Sierra Leone: Forum régional des Mines, le ministre de Sierra Leone en toute simplicité

Thiankoye Sylla

17 Mars 2008


La rencontre de Conakry a permis de découvrir des « talents ». Et, Dieu seul sait que ce club est très restreint. Mais l'on y a retrouvé, Aboubacar Jalloh. Ce Géophysicien dirige avec « fierté » le Département des Ressources Naturelles de Sierra Leone.

Sa vision pour ce pays est grande. Construire le bonheur partagé est son credo. Très modeste, déterminé, expérimenté, un gars hardi.

Si M. Jalloh a un souci, c'est bien celui de s'assurer d'une connaissance géologique parfaite de son terroir et la constitution d'une banque de données fiables. Il souhaite aussi une meilleure politique de recasement des citoyens affectés par les projets miniers et une bonne gestion des revenus pour un développement local tangible.

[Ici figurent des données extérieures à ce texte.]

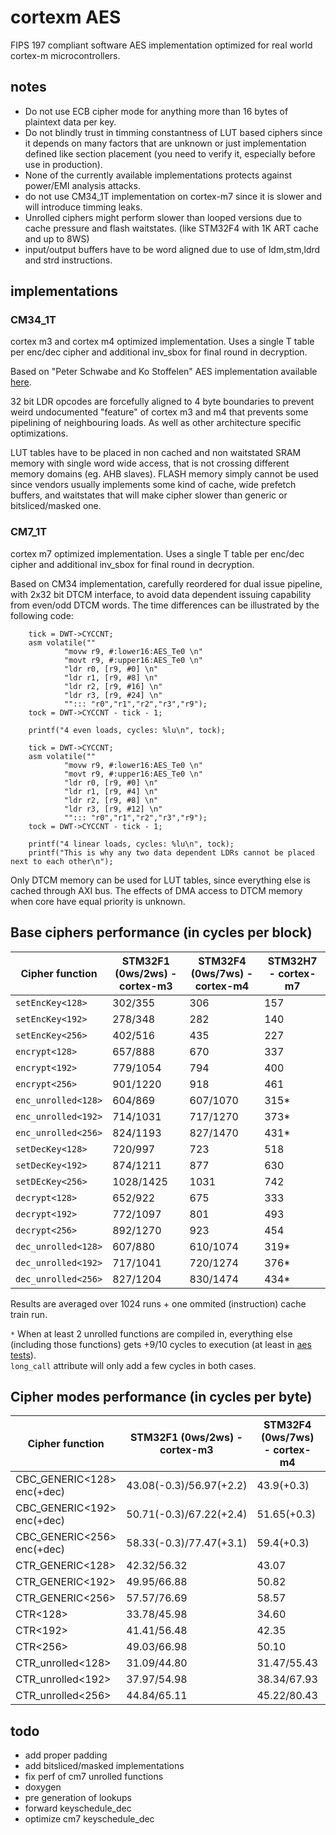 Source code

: # cortexm AES

FIPS 197 compliant software AES implementation optimized for real world cortex-m microcontrollers.


## notes
- Do not use ECB cipher mode for anything more than 16 bytes of plaintext data per key.
- Do not blindly trust in timming constantness of LUT based ciphers since it depends on many factors that are 
unknown or just implementation defined like section placement (you need to verify it, especially before use in production).
- None of the currently available implementations protects against power/EMI analysis attacks.
- do not use CM34_1T implementation on cortex-m7 since it is slower and will introduce timming leaks.
- Unrolled ciphers might perform slower than looped versions due to cache pressure and flash waitstates. (like STM32F4 with 1K ART cache and up to 8WS) 
- input/output buffers have to be word aligned due to use of ldm,stm,ldrd and strd instructions.

## implementations

### CM34_1T

cortex m3 and cortex m4 optimized implementation.
Uses a single T table per enc/dec cipher and additional inv_sbox for final round in decryption.

Based on "Peter Schwabe and Ko Stoffelen" AES implementation available [here](https://github.com/Ko-/aes-armcortexm).

32 bit LDR opcodes are forcefully aligned to 4 byte boundaries to prevent weird undocumented "feature" of cortex m3 and m4 that prevents some pipelining of neighbouring loads. As well as other architecture specific optimizations.

LUT tables have to be placed in non cached and non waitstated SRAM memory with single word wide access, that is not crossing different memory domains (eg. AHB slaves).
FLASH memory simply cannot be used since vendors usually implements some kind of cache, wide prefetch buffers, and waitstates that will make cipher slower than generic or bitsliced/masked one.

### CM7_1T

cortex m7 optimized implementation.
Uses a single T table per enc/dec cipher and additional inv_sbox for final round in decryption.

Based on CM34 implementation, carefully reordered for dual issue pipeline, with 2x32 bit DTCM interface, to avoid data dependent issuing capability from even/odd DTCM words.
The time differences can be illustrated by the following code:
```
	tick = DWT->CYCCNT;
	asm volatile(""
			"movw r9, #:lower16:AES_Te0 \n"
			"movt r9, #:upper16:AES_Te0 \n"
			"ldr r0, [r9, #0] \n"
			"ldr r1, [r9, #8] \n"
			"ldr r2, [r9, #16] \n"
			"ldr r3, [r9, #24] \n"
			""::: "r0","r1","r2","r3","r9");
	tock = DWT->CYCCNT - tick - 1;

	printf("4 even loads, cycles: %lu\n", tock);

	tick = DWT->CYCCNT;
	asm volatile(""
			"movw r9, #:lower16:AES_Te0 \n"
			"movt r9, #:upper16:AES_Te0 \n"
			"ldr r0, [r9, #0] \n"
			"ldr r1, [r9, #4] \n"
			"ldr r2, [r9, #8] \n"
			"ldr r3, [r9, #12] \n"
			""::: "r0","r1","r2","r3","r9");
	tock = DWT->CYCCNT - tick - 1;

	printf("4 linear loads, cycles: %lu\n", tock);
	printf("This is why any two data dependent LDRs cannot be placed next to each other\n");
```

Only DTCM memory can be used for LUT tables, since everything else is cached through AXI bus.
The effects of DMA access to DTCM memory when core have equal priority is unknown.

## Base ciphers performance (in cycles per block)

| Cipher function     | STM32F1 (0ws/2ws) - cortex-m3 | STM32F4 (0ws/7ws) - cortex-m4 | STM32H7 - cortex-m7 |
|---------------------|-------------------------------|-------------------------------|---------------------|
| `setEncKey<128>`    | 302/355   | 306      | 157 |
| `setEncKey<192>`    | 278/348   | 282      | 140 |
| `setEncKey<256>`    | 402/516   | 435      | 227 |
| `encrypt<128>`      | 657/888   | 670      | 337 |
| `encrypt<192>`      | 779/1054  | 794      | 400 |
| `encrypt<256>`      | 901/1220  | 918      | 461 |
| `enc_unrolled<128>` | 604/869   | 607/1070 | 315* |
| `enc_unrolled<192>` | 714/1031  | 717/1270 | 373* | 
| `enc_unrolled<256>` | 824/1193  | 827/1470 | 431* | 
| `setDecKey<128>`    | 720/997   | 723      | 518 |
| `setDecKey<192>`    | 874/1211  | 877      | 630 |
| `setDEcKey<256>`    | 1028/1425 | 1031     | 742 |
| `decrypt<128>`      | 652/922   | 675      | 333 |
| `decrypt<192>`      | 772/1097  | 801      | 493 |
| `decrypt<256>`      | 892/1270  | 923      | 454 |
| `dec_unrolled<128>` | 607/880   | 610/1074 | 319* |
| `dec_unrolled<192>` | 717/1041  | 720/1274 | 376* |
| `dec_unrolled<256>` | 827/1204  | 830/1474 | 434* | 

Results are averaged over 1024 runs + one ommited (instruction) cache train run.

`*` When at least 2 unrolled functions are compiled in, everything else (including those functions) gets +9/10 cycles to execution (at least in [aes tests](aes_tests.hpp)).  
`long_call` attribute will only add a few cycles in both cases.

## Cipher modes performance (in cycles per byte) 

| Cipher function            | STM32F1 (0ws/2ws) - cortex-m3 | STM32F4 (0ws/7ws) - cortex-m4 | STM32H7 - cortex-m7 |
|----------------------------|-------------------------------|-------------------------------|---------------------|
| CBC_GENERIC<128> enc(+dec) | 43.08(-0.3)/56.97(+2.2)       | 43.9(+0.3)                    | 22.01(-0.12)         |
| CBC_GENERIC<192> enc(+dec) | 50.71(-0.3)/67.22(+2.4)       | 51.65(+0.3)                   | 25.89(-0.25)         |
| CBC_GENERIC<256> enc(+dec) | 58.33(-0.3)/77.47(+3.1)       | 59.4(+0.3)                    | 29.76(-0.37)         |
| CTR_GENERIC<128>           | 42.32/56.32                   | 43.07                         | 21.63               |
| CTR_GENERIC<192>           | 49.95/66.88                   | 50.82                         | 25.50               |
| CTR_GENERIC<256>           | 57.57/76.69                   | 58.57                         | 29.38               |
| CTR<128>                   | 33.78/45.98                   | 34.60                         | 17.65               |
| CTR<192>                   | 41.41/56.48                   | 42.35                         | 21.52               |
| CTR<256>                   | 49.03/66.98                   | 50.10                         | 25.40               |
| CTR_unrolled<128>          | 31.09/44.80                   | 31.47/55.43                   | 16.64               |
| CTR_unrolled<192>          | 37.97/54.98                   | 38.34/67.93                   | 20.27               |
| CTR_unrolled<256>          | 44.84/65.11                   | 45.22/80.43                   | 23.89               |

## todo
- add proper padding
- add bitsliced/masked implementations
- fix perf of cm7 unrolled functions
- doxygen
- pre generation of lookups
- forward keyschedule_dec
- optimize cm7 keyschedule_dec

Il a fait un plaidoyer en ces termes, «si nous gérons biens le peu que nous tirons des industries des ressources naturelles, on aurait construit une économie régionale sûre» dit-il, avant d'ajouter, «il y a plein de défis qui se posent au secteur des infrastructures. Ayons le courage de les relever avec rigueur et détermination».

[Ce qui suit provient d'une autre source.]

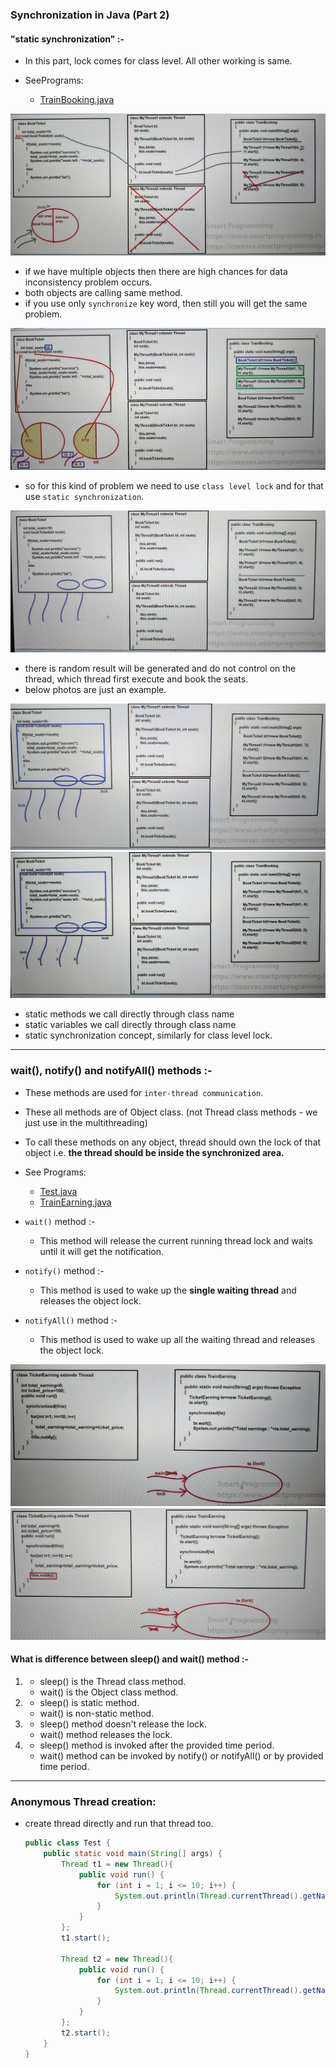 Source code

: ### Synchronization in Java (Part 2)

#### "static synchronization" :-
- In this part, lock comes for class level. All other working is same.

- SeePrograms:
  - [TrainBooking.java](_8_Synchronization_2%2FMultithreadingDemo7%2FTrainBooking.java)


![ProgramExplain1.jpg](_8_Synchronization_2/images/ProgramExplain1.jpg)

- if we have multiple objects then there are high chances for data inconsistency problem occurs.
- both objects are calling same method.
- if you use only `synchronize` key word, then still you will get the same problem.

![ProgramExplain2.jpg](_8_Synchronization_2/images/ProgramExplain2.jpg)

- so for this kind of problem we need to use `class level lock` and for that use `static synchronization`.

![ProgramExplain3.png](_8_Synchronization_2/images/ProgramExplain3.png)
- there is random result will be generated and do not control on the thread, which thread first execute and book the seats.
- below photos are just an example.

![ProgramExplain4.png](_8_Synchronization_2/images/ProgramExplain4.png)
![ProgramExplain5.png](_8_Synchronization_2/images/ProgramExplain5.png)

- static methods we call directly through class name 
- static variables we call directly through class name 
- static synchronization concept, similarly for class level lock. 

---

### wait(), notify() and notifyAll() methods :-
- These methods are used for `inter-thread communication`.
- These all methods are of Object class. (not Thread class methods - we just use in the multithreading)
- To call these methods on any object, thread should own the lock of that object i.e. **the thread should be inside the synchronized area.**


- See Programs:
  - [Test.java](_7_Synchronization_1%2FMultithreadingDemo6%2FTest.java)
  - [TrainEarning.java](_8_Synchronization_2%2FMultithreadingDemo7%2FTrainEarning.java)

- `wait()` method :-
  - This method will release the current running thread lock and waits until it will get the notification.


- `notify()` method :-
  - This method is used to wake up the **single waiting thread** and releases the object lock.


- `notifyAll()` method :-
  - This method is used to wake up all the waiting thread and releases the object lock.


![ProgramExplain6.png](_8_Synchronization_2/images/ProgramExplain6.png)
![ProgramExplain7.png](_8_Synchronization_2/images/ProgramExplain7.png)


#### What is difference between sleep() and wait() method :-
1. 
   - sleep() is the Thread class method.
   - wait() is the Object class method.


2. 
   - sleep() is static method.
   - wait() is non-static method.


3. 
   - sleep() method doesn't release the lock.
   - wait() method releases the lock.


4. 
   - sleep() method is invoked after the provided time period.
   - wait() method can be invoked by notify() or notifyAll() or by provided time period.


---

### Anonymous Thread creation:

- create thread directly and run that thread too.

    ```java
    public class Test {
        public static void main(String[] args) {
            Thread t1 = new Thread(){
                public void run() {
                    for (int i = 1; i <= 10; i++) {
                        System.out.println(Thread.currentThread().getName() + " : " + i);
                    }
                }
            };
            t1.start();
    
            Thread t2 = new Thread(){
                public void run() {
                    for (int i = 1; i <= 10; i++) {
                        System.out.println(Thread.currentThread().getName() + " : " + i);
                    }
                }
            };
            t2.start();
        }
    }
    
    ```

M. Jalloh insiste quant à lui sur l'obligation de respecter les droits des communautés d'accueil en concluant, «dans ce domaine, il y a beaucoup de choses à réaliser. Nous devons envisager la participation même des communautés dans les capitaux sociaux des entreprises».

M. Jalloh vient d'ailleurs de suspendre l'exploitation des Kimberlites dans son pays, pour mieux assurer les intérêts des communautés Léonais. Cet ordre d'idées exhorte toute la dynamique Africaine pour l'implantation de la facilité, annoncée par les organisateurs de l'atelier Régional.

Mais Madame Aïssata Fall Bagnan du Niger, se demande s'il ne faut pas renforcer l'initiative existante, au lieu d'aller d'une initiative à une autre?

La Directrice Générale de la Chambre des Mines du Ghana, Madame Joyce Ayree, a sensibilisé sur une éventuelle coopération entre la Guinée et son pays. Pour la mise en valeur des potentialités bauxitiques. «La Guinée, dit-elle, est un grand réservoir des bauxites. Le Ghana aussi dispose de la bauxite. Le Ghana possède une fonderie d'aluminium. Pourquoi la Guinée n'exporterait-elle pas son alumine vers le Ghana pour sa transformation?»

Madame Ayree a dit que l'exploitation artisanale doit être encadrée «pour en faire de grandes économies» et d'enchaîner qu' «il faut utiliser les mines pour soutenir les préoccupations agricoles». Sûrement pour une autosuffisance alimentaire.

Pour Madame Zamilatou Cissé du ministère Malien des Finances, il faut un suivi des comptes offshore, «surtout que nous avons besoin d'aller au delà de l'Initiative de Transparence dans les Industries Extractives (ITIE) pour aller vers une facilité plus contraignante pour les entreprises et les Etats».

Le Ministre Guinéen de l'Economie des Finances et du Plan, Dr Ousmane Doré, a déclaré que «la mauvaise gestion des revenus miniers peut entraver le développement et donc il faut mobiliser correctement les recettes selon les conventions existantes. En Guinée nous avons décidé de la révision des conventions, à cause des exonérations de trop. En ce qui concerne le secteur pétrolier donc, les pays présents doivent se battre pour mettre en oeuvre cette facilité transparente à l'image de la Norvège. Surtout que l'aspect intergénérationnel doit être une obligation. Il faut qu'on dégage des bénéfices pour les générations futures. Dans le cadre de Simfer Sa par Rio Tinto, nous insistons sur la construction du chemin de fer, le Transguinéen et un port en eaux profondes sur la cote guinéenne».